** EXERCISE MATERIALS follows **
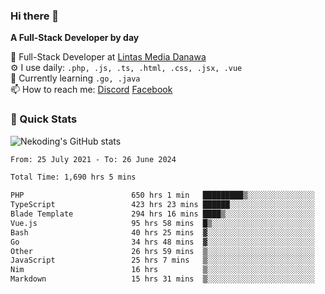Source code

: ### Hi there 👋

**A Full-Stack Developer by day**

🔭 Full-Stack Developer at [Lintas Media Danawa](https://www.lintasmediadanawa.com/)  
⚙️ I use daily: `.php, .js, .ts, .html, .css, .jsx, .vue`  
🌱 Currently learning `.go, .java`  
📫 How to reach me: [Discord](https://discordapp.com/users/984448732999327766)  [Facebook](https://fb.me/tyvandi)  

### 🚀 Quick Stats  

![Nekoding's GitHub stats](https://github-readme-stats.vercel.app/api?username=nekoding&show_icons=true)

<!--START_SECTION:waka-->

```txt
From: 25 July 2021 - To: 26 June 2024

Total Time: 1,690 hrs 5 mins

PHP                        650 hrs 1 min   █████████▒░░░░░░░░░░░░░░░   37.86 %
TypeScript                 423 hrs 23 mins ██████░░░░░░░░░░░░░░░░░░░   24.66 %
Blade Template             294 hrs 16 mins ████▒░░░░░░░░░░░░░░░░░░░░   17.14 %
Vue.js                     95 hrs 58 mins  █▒░░░░░░░░░░░░░░░░░░░░░░░   05.59 %
Bash                       40 hrs 25 mins  ▓░░░░░░░░░░░░░░░░░░░░░░░░   02.35 %
Go                         34 hrs 48 mins  ▓░░░░░░░░░░░░░░░░░░░░░░░░   02.03 %
Other                      26 hrs 59 mins  ▒░░░░░░░░░░░░░░░░░░░░░░░░   01.57 %
JavaScript                 25 hrs 7 mins   ▒░░░░░░░░░░░░░░░░░░░░░░░░   01.46 %
Nim                        16 hrs          ▒░░░░░░░░░░░░░░░░░░░░░░░░   00.93 %
Markdown                   15 hrs 31 mins  ▒░░░░░░░░░░░░░░░░░░░░░░░░   00.90 %
```

<!--END_SECTION:waka-->

<!--
**nekoding/nekoding** is a ✨ _special_ ✨ repository because its `README.md` (this file) appears on your GitHub profile.

Here are some ideas to get you started:

- 🔭 I’m currently working on ...
- 🌱 I’m currently learning ...
- 👯 I’m looking to collaborate on ...
- 🤔 I’m looking for help with ...
- 💬 Ask me about ...
- 📫 How to reach me: ...
- 😄 Pronouns: ...
- ⚡ Fun fact: ...
-->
** End of EXERCISE MATERIALS **
Every line of the records that includes the word "looking" should be gathered.

- 👯 I’m looking to collaborate on ...
- 🤔 I’m looking for help with ...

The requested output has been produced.